I'm not so sure of this. With great self-assuredness, perhaps. If you read the signs at most of the protests, though, you struggle to find any clarity of thought.
"Release all Palestinian prisoners!" Really? Including the ones who are there for killing large numbers of civilians?
"By any means necessary!" So, like, actual genocide of Jews is acceptable?
"From the river to the sea!" You got into one of the best universities in the country, but don't understand that this phrase is hopelessly contaminated with the idea that Israel must cease to exist? Or you do understand, but the courage of you convictions only allows you to say so in a "dog-whistle"?
I can understand if a few protestors say things like that, but when you have a group of supposedly very bright people standing around with lots of such signs and not cringing or asking them to please put that down, it seems like the students have surrendered much of their smarts to the instinct for tribal unity.
I think the heavy-handed approach of many universities is extremely misguided--both highly inconsistent with the mission of the university as a whole and counterproductive as a pragmatic matter. The appropriate parallel is not Tienanmen, but rather the exact same phenomenon in the U.S. in the 60s against the Vietnam War.
But let's not kid ourselves that the best and brightest, supposedly, don't end up beholden to some pretty bad ideas. The Free Speech part of the Free Speech Movement remained, but the countercultural burn-it-all-down rage-against-the-machine attitude flamed brightly, caused some damage, and fizzled out before it could cause yet more damage.
I don't think you need anything as complicated as committees.

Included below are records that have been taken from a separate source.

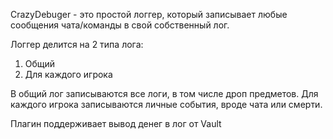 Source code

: CrazyDebuger - это простой логгер, который записывает любые сообщения чата/команды в свой собственный лог.

Логгер делится на 2 типа лога:
1. Общий
2. Для каждого игрока

В общий лог записываются все логи, в том числе дроп предметов.
Для каждого игрока записываются личные события, вроде чата или смерти.

Плагин поддерживает вывод денег в лог от Vault
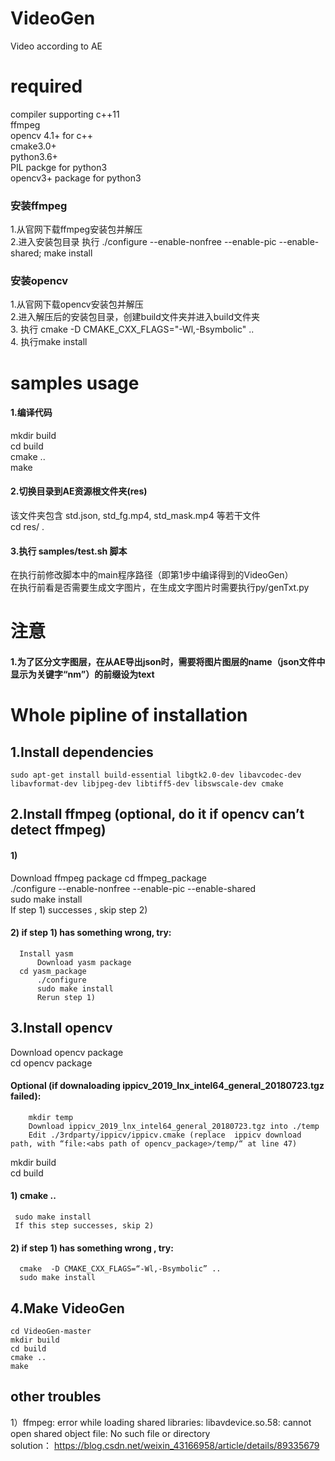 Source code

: # VideoGen
Video according to AE  
# required
compiler supporting c++11  
ffmpeg  
opencv 4.1+ for c++  
cmake3.0+  
python3.6+  
PIL packge for python3  
opencv3+ package for python3  

### 安装ffmpeg
1.从官网下载ffmpeg安装包并解压  
2.进入安装包目录 执行 ./configure --enable-nonfree --enable-pic --enable-shared; make install  
### 安装opencv
1.从官网下载opencv安装包并解压  
2.进入解压后的安装包目录，创建build文件夹并进入build文件夹  
3. 执行 cmake -D CMAKE_CXX_FLAGS="-Wl,-Bsymbolic" ..  
4. 执行make install  

# samples usage  
#### 1.编译代码  
  mkdir build  
  cd build  
  cmake ..  
  make  
#### 2.切换目录到AE资源根文件夹(res)   
  该文件夹包含 std.json, std_fg.mp4, std_mask.mp4 等若干文件  
  cd res/ . 
#### 3.执行 samples/test.sh 脚本
  在执行前修改脚本中的main程序路径（即第1步中编译得到的VideoGen）  
  在执行前看是否需要生成文字图片，在生成文字图片时需要执行py/genTxt.py
  
# 注意
#### 1.为了区分文字图层，在从AE导出json时，需要将图片图层的name（json文件中显示为关键字“nm”）的前缀设为text


# Whole pipline of installation
## 1.Install dependencies
	sudo apt-get install build-essential libgtk2.0-dev libavcodec-dev libavformat-dev libjpeg-dev libtiff5-dev libswscale-dev cmake

## 2.Install ffmpeg (optional, do it if opencv can’t detect ffmpeg)  
  #### 1)  
  Download ffmpeg package 
  cd ffmpeg_package  
  ./configure --enable-nonfree --enable-pic --enable-shared  
  sudo make install  
  If step 1) successes , skip step 2)  
  #### 2) if step 1) has something wrong, try:  
      Install yasm  
          Download yasm package  
  	  cd yasm_package  
          ./configure  
          sudo make install  
          Rerun step 1)  

## 3.Install opencv
  Download opencv package  
  cd opencv package  
  #### Optional (if downaloading ippicv_2019_lnx_intel64_general_20180723.tgz failed):  
        mkdir temp  
        Download ippicv_2019_lnx_intel64_general_20180723.tgz into ./temp  
        Edit ./3rdparty/ippicv/ippicv.cmake (replace  ippicv download path, with “file:<abs path of opencv_package>/temp/“ at line 47)  
  mkdir build  
  cd build  
  #### 1) cmake ..  
     sudo make install  
     If this step successes, skip 2)  
  #### 2) if step 1) has something wrong , try:  
      cmake  -D CMAKE_CXX_FLAGS=“-Wl,-Bsymbolic” ..  
      sudo make install  

  ## 4.Make VideoGen
    cd VideoGen-master  
    mkdir build  
    cd build  
    cmake ..  
    make  
  ## other troubles
1）ffmpeg: error while loading shared libraries: libavdevice.so.58: cannot open shared object file: No such file or directory  
solution： https://blog.csdn.net/weixin_43166958/article/details/89335679  

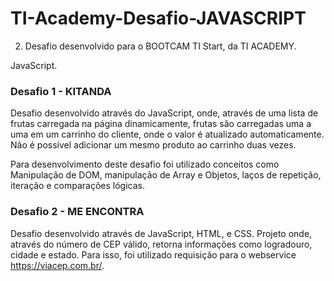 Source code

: # TI-Academy-Desafio-JAVASCRIPT

2.  Desafio desenvolvido para o BOOTCAM TI Start, da TI ACADEMY. 

   JavaScript. 

### Desafio 1 - KITANDA

Desafio desenvolvido através do JavaScript, onde, através de uma lista de frutas carregada na página dinamicamente, frutas são carregadas uma a uma em um carrinho do cliente, onde o valor é atualizado automaticamente. Não é possível adicionar um mesmo produto ao carrinho duas vezes.

Para desenvolvimento deste desafio foi utilizado conceitos como Manipulação de DOM, manipulação de Array e Objetos, laços de  repetição, iteração e comparações lógicas. 

### Desafio 2 - ME ENCONTRA

Desafio desenvolvido através de JavaScript, HTML, e CSS. Projeto onde, através do número de CEP válido, retorna informações como logradouro, cidade e estado. Para isso, foi utilizado requisição para o webservice https://viacep.com.br/. 



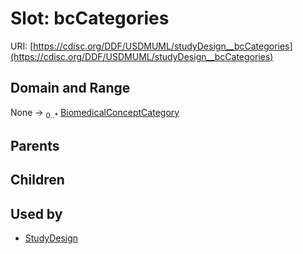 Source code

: 
# Slot: bcCategories




URI: [https://cdisc.org/DDF/USDMUML/studyDesign__bcCategories](https://cdisc.org/DDF/USDMUML/studyDesign__bcCategories)


## Domain and Range

None &#8594;  <sub>0..\*</sub> [BiomedicalConceptCategory](BiomedicalConceptCategory.md)

## Parents


## Children


## Used by

 * [StudyDesign](StudyDesign.md)
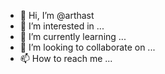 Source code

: - 👋 Hi, I’m @arthast
- 👀 I’m interested in ...
- 🌱 I’m currently learning ...
- 💞️ I’m looking to collaborate on ...
- 📫 How to reach me ...

<!---
arthast/arthast is a ✨ special ✨ repository because its `README.md` (this file) appears on your GitHub profile.
You can click the Preview link to take a look at your changes.
--->
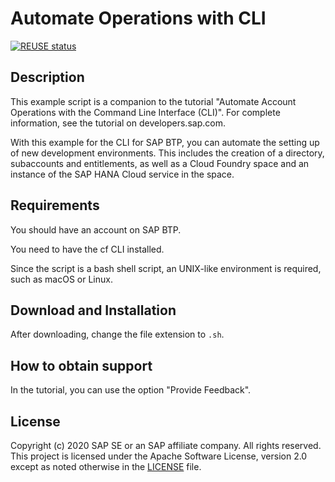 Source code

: # Automate Operations with CLI

[![REUSE status](https://api.reuse.software/badge/github.com/SAP-samples/cp-cli-automate-operations)](https://api.reuse.software/info/github.com/SAP-samples/cp-cli-automate-operations)

## Description
This example script is a companion to the tutorial "Automate Account Operations with the Command Line Interface (CLI)".
For complete information, see the tutorial on developers.sap.com.

With this example for the CLI for SAP BTP, you can automate the setting up of new development environments.
This includes the creation of a directory, subaccounts and entitlements, as well as a Cloud Foundry space and an instance of the SAP HANA Cloud service in the space.

## Requirements
You should have an account on SAP BTP.

You need to have the cf CLI installed.

Since the script is a bash shell script, an UNIX-like environment is required, such as macOS or Linux.

## Download and Installation
After downloading, change the file extension to `.sh`.

## How to obtain support
In the tutorial, you can use the option "Provide Feedback".

## License
Copyright (c) 2020 SAP SE or an SAP affiliate company. All rights reserved. This project is licensed under the Apache Software License, version 2.0 except as noted otherwise in the [LICENSE](LICENSES/Apache-2.0.txt) file.
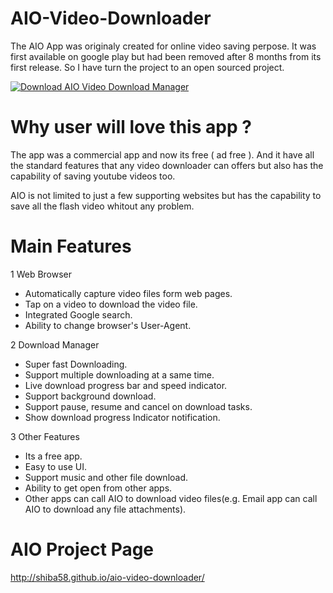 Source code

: # AIO-Video-Downloader
The AIO App was originaly created for online video saving perpose. It was first available on google play but had been removed after 8 months from its first release. So I have turn the project to an open sourced project.

[![Download AIO Video Download Manager](https://a.fsdn.com/con/app/sf-download-button)](https://sourceforge.net/projects/aio-video-download-manager/files/latest/download)

# Why user will love this app ?
The app was a commercial app and now its free ( ad free ). And it have all the standard features that any video downloader can offers but also has the capability of saving youtube videos too. 

AIO is not limited to just a few supporting websites but has the capability to save all the flash video whitout any problem. 

# Main Features
1 Web Browser
* Automatically capture video files form web pages.
* Tap on a video to download the video file.
* Integrated Google search.
* Ability to change browser's User-Agent.

2 Download Manager
* Super fast Downloading.
* Support multiple downloading at a same time.
* Live download progress bar and speed indicator.
* Support background download.
* Support pause, resume and cancel on download tasks.
* Show download progress Indicator notification.

3 Other Features
* Its a free app.
* Easy to use UI.
* Support music and other file download.
* Ability to get open from other apps.
* Other apps can call AIO to download video files(e.g. Email app can call AIO to download any file attachments).

# AIO Project Page
http://shiba58.github.io/aio-video-downloader/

Make the students pay for the needed 24 hour security to ensure that the protests remain peaceful, and get them to pay for any destroyed grass or anything else. If individual students engage in speech that threatens other students, use ordinary disciplinary procedures to handle it: talk to them first, suspend or expel them for severe misbehavior, and yes, do involve law enforcement if they commit assault.
Uphold freedom of speech, but don't let students get away with saying "freedom of speech" when they mean "freedom to harass other students and destroy things and not be held accountable for our bad behavior because we state that we care about far worse behavior somewhere else".